Download raw body.
make 'got send' detect closed connections
On Wed, Sep 13, 2023 at 08:08:42PM +0200, Omar Polo wrote: > On 2023/09/13 12:28:53 +0200, Stefan Sperling <stsp@stsp.name> wrote:
> > On Wed, Sep 13, 2023 at 12:18:12AM +0200, Omar Polo wrote:
> > > On 2023/09/12 21:17:38 +0200, Stefan Sperling <stsp@stsp.name> wrote:
> > The idea certainly works (see diff below):
> >
> > $ got send -b qwx gothub
> > Connecting to "gothub" ssh://stsp@gothub.org/src.git
> > Host key fingerprint is SHA256:HT7ohAIc4knlmUm3vFUyyK9/DW/sFccZuPG0oNwBWYA
> > 15671 commits coloredgotsh: operation timed out
> >
> > got: server unexpectedly closed the connection
> > $
> >
> > However, the patch as I wrote it has unintended side effects.

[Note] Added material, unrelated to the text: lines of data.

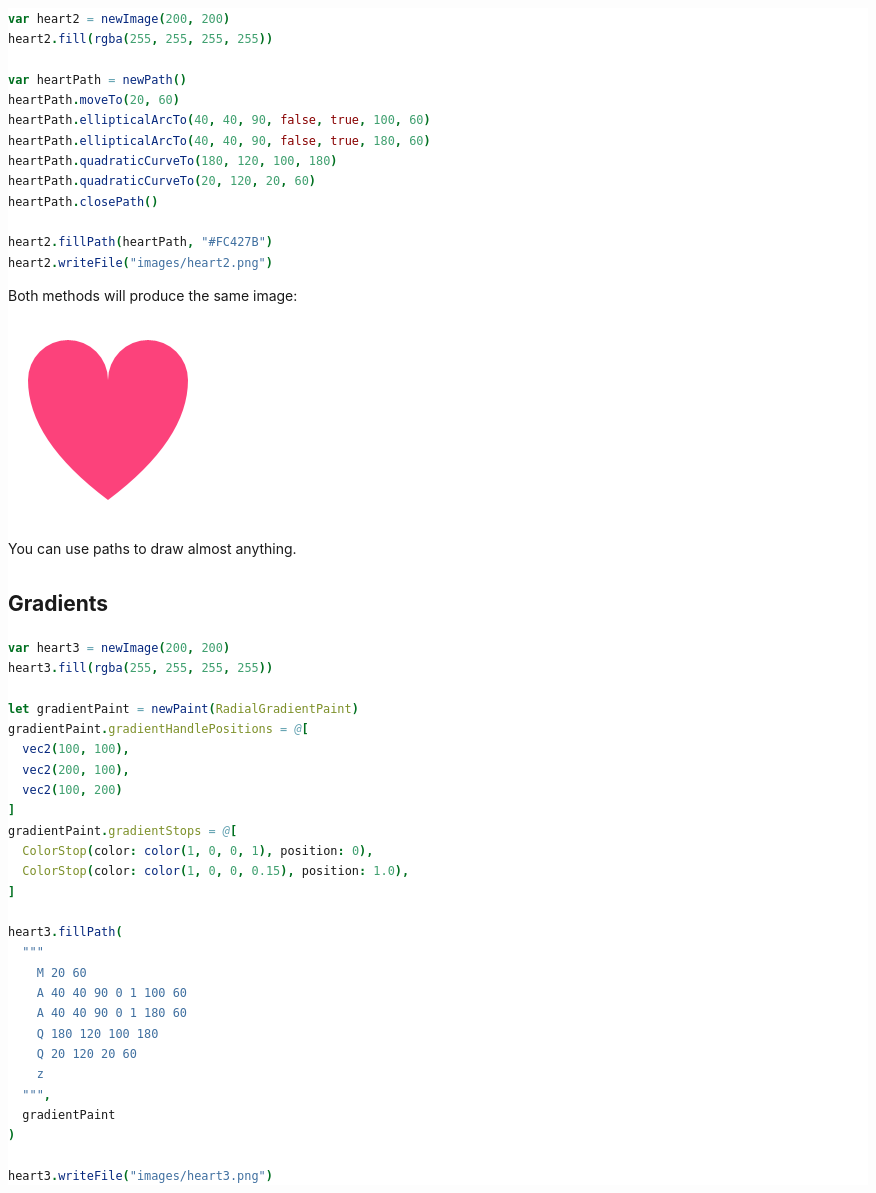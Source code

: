 
```nim
var heart2 = newImage(200, 200)
heart2.fill(rgba(255, 255, 255, 255))

var heartPath = newPath()
heartPath.moveTo(20, 60)
heartPath.ellipticalArcTo(40, 40, 90, false, true, 100, 60)
heartPath.ellipticalArcTo(40, 40, 90, false, true, 180, 60)
heartPath.quadraticCurveTo(180, 120, 100, 180)
heartPath.quadraticCurveTo(20, 120, 20, 60)
heartPath.closePath()

heart2.fillPath(heartPath, "#FC427B")
heart2.writeFile("images/heart2.png")
```

Both methods will produce the same image:

![example output](images/heart2.png)

You can use paths to draw almost anything.

## Gradients

```nim
var heart3 = newImage(200, 200)
heart3.fill(rgba(255, 255, 255, 255))

let gradientPaint = newPaint(RadialGradientPaint)
gradientPaint.gradientHandlePositions = @[
  vec2(100, 100),
  vec2(200, 100),
  vec2(100, 200)
]
gradientPaint.gradientStops = @[
  ColorStop(color: color(1, 0, 0, 1), position: 0),
  ColorStop(color: color(1, 0, 0, 0.15), position: 1.0),
]

heart3.fillPath(
  """
    M 20 60
    A 40 40 90 0 1 100 60
    A 40 40 90 0 1 180 60
    Q 180 120 100 180
    Q 20 120 20 60
    z
  """,
  gradientPaint
)

heart3.writeFile("images/heart3.png")
```
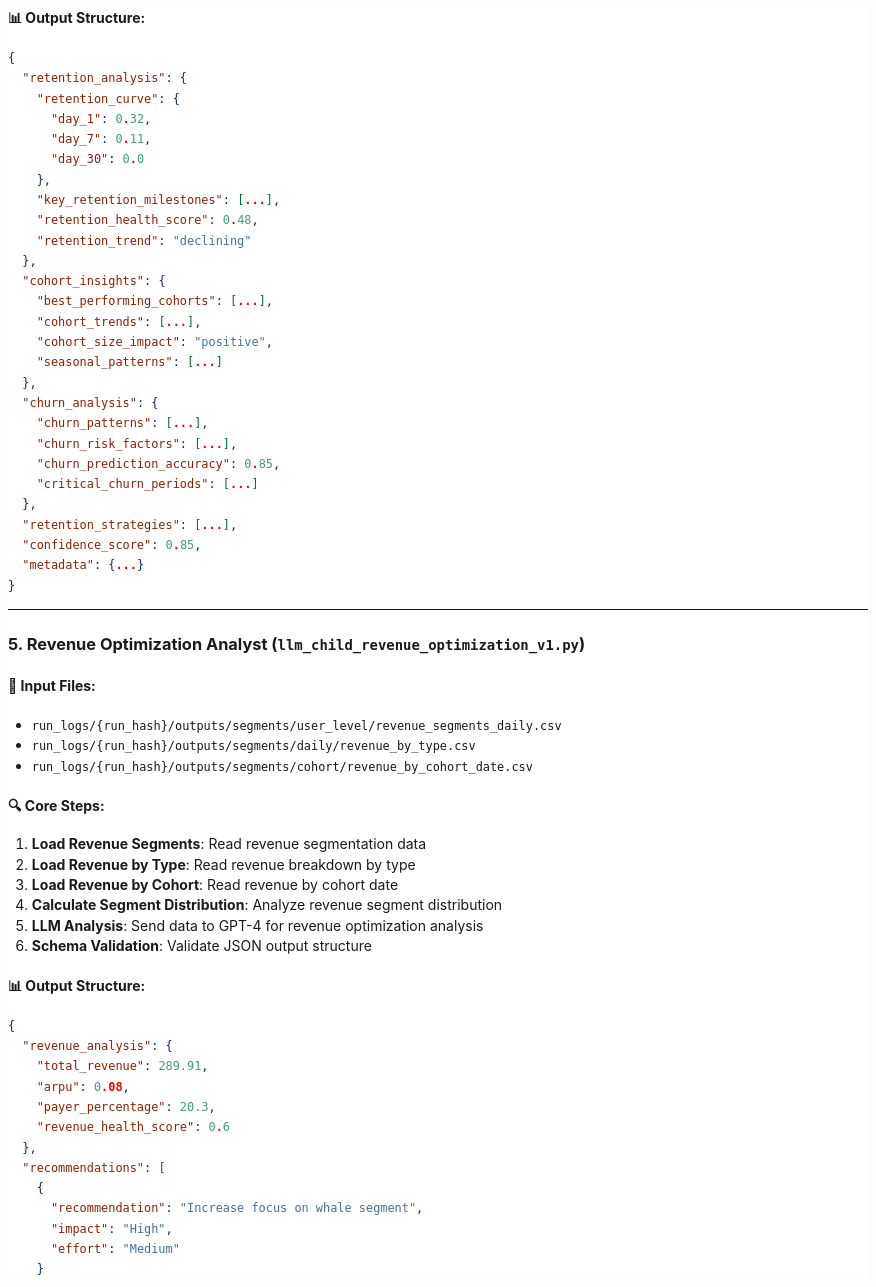#### **📊 Output Structure:**
```json
{
  "retention_analysis": {
    "retention_curve": {
      "day_1": 0.32,
      "day_7": 0.11,
      "day_30": 0.0
    },
    "key_retention_milestones": [...],
    "retention_health_score": 0.48,
    "retention_trend": "declining"
  },
  "cohort_insights": {
    "best_performing_cohorts": [...],
    "cohort_trends": [...],
    "cohort_size_impact": "positive",
    "seasonal_patterns": [...]
  },
  "churn_analysis": {
    "churn_patterns": [...],
    "churn_risk_factors": [...],
    "churn_prediction_accuracy": 0.85,
    "critical_churn_periods": [...]
  },
  "retention_strategies": [...],
  "confidence_score": 0.85,
  "metadata": {...}
}
```

---

### **5. Revenue Optimization Analyst (`llm_child_revenue_optimization_v1.py`)**

#### **📁 Input Files:**
- `run_logs/{run_hash}/outputs/segments/user_level/revenue_segments_daily.csv`
- `run_logs/{run_hash}/outputs/segments/daily/revenue_by_type.csv`
- `run_logs/{run_hash}/outputs/segments/cohort/revenue_by_cohort_date.csv`

#### **🔍 Core Steps:**
1. **Load Revenue Segments**: Read revenue segmentation data
2. **Load Revenue by Type**: Read revenue breakdown by type
3. **Load Revenue by Cohort**: Read revenue by cohort date
4. **Calculate Segment Distribution**: Analyze revenue segment distribution
5. **LLM Analysis**: Send data to GPT-4 for revenue optimization analysis
6. **Schema Validation**: Validate JSON output structure

#### **📊 Output Structure:**
```json
{
  "revenue_analysis": {
    "total_revenue": 289.91,
    "arpu": 0.08,
    "payer_percentage": 20.3,
    "revenue_health_score": 0.6
  },
  "recommendations": [
    {
      "recommendation": "Increase focus on whale segment",
      "impact": "High",
      "effort": "Medium"
    }
```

> > For some reason I am seeing sporadic errors during test runs once
> > we start catching sigchld.
> > There are two chldren involved (got-send-pack and ssh), which might
> > be relatad to this issue.
>
> Yeah, I forgot that we have other children other than ssh... sorry.
>
> It starts to get tricky...
>
> > I don't have time right now to dig into how we could avoid this.
> >
> > $ ./send.sh
> > test_send_basic got: ppoll: Interrupted system call
> > got clone command failed unexpectedly
> > test failed; leaving test data in /tmp/got-test-send_basic-uyH6MHTmyu
> > test_send_rebase_required ok
> > test_send_rebase_required_overwrite got: ppoll: Interrupted system call
>
> This is SIGCHLD interrupting ppoll() in lib/pollfd.c...
>
> We'd need something like this on top of your diff but then I'm not
> sure. Your initial diff was more self-contained.
>
> If you really want to stop the coloring early then your original diff
> is ok op@. I remembered that the progress callback is ratelimited, so
> there's no need to worry about issuing too many poll()s.
Thanks!
Here is a working diff using SIGCHLD. It contains your pollfd fix
and also switches from ERR_CANCELLED to ERR_EOF such that we actually
show the error message. (My original draft was already using ERR_EOF
but I sent out a version where I had changed this code for some reason.)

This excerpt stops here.